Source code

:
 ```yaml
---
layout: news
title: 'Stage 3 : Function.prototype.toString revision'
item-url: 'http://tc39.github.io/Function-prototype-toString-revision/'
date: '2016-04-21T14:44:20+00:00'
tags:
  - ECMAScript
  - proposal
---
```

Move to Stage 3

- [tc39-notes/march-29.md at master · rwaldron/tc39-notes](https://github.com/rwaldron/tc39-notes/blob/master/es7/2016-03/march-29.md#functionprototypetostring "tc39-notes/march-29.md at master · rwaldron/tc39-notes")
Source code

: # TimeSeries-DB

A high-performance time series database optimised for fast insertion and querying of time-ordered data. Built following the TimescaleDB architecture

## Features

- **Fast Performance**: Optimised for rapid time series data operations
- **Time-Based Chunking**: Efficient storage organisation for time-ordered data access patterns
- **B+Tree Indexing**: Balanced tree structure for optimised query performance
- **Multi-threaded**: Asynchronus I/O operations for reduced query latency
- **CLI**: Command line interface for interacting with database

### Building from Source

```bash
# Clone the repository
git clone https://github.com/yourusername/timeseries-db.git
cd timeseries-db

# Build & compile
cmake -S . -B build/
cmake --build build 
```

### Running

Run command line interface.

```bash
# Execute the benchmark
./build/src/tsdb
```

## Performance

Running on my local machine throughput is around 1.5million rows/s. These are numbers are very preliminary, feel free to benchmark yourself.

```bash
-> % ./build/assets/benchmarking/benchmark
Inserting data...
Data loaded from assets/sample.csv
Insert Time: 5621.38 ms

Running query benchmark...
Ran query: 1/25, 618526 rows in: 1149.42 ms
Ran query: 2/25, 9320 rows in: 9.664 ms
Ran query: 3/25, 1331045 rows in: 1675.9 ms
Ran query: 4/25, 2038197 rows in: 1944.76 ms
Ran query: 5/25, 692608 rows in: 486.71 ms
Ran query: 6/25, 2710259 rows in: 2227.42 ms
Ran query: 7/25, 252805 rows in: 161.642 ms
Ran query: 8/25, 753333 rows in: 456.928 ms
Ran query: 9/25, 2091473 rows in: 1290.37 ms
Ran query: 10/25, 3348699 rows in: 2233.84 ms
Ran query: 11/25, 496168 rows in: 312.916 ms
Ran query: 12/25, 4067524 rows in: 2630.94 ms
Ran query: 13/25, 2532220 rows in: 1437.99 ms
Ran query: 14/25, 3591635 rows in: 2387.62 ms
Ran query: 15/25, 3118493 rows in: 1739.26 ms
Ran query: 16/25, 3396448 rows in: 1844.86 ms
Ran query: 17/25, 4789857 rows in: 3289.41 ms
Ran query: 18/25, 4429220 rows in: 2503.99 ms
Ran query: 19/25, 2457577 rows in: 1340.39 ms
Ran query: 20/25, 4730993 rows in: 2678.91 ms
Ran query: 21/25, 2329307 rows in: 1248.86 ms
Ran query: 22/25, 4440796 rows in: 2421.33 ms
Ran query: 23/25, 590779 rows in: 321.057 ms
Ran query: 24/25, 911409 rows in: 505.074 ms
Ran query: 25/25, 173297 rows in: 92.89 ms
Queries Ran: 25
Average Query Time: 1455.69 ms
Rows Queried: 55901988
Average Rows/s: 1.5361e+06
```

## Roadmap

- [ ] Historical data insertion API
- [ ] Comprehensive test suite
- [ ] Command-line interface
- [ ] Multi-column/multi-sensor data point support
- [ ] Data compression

══════════════════════════════

## What you have to do
Retrieve each line from the records above where the word "Average" occurs.

## Output of the task
Average Query Time: 1455.69 ms
Average Rows/s: 1.5361e+06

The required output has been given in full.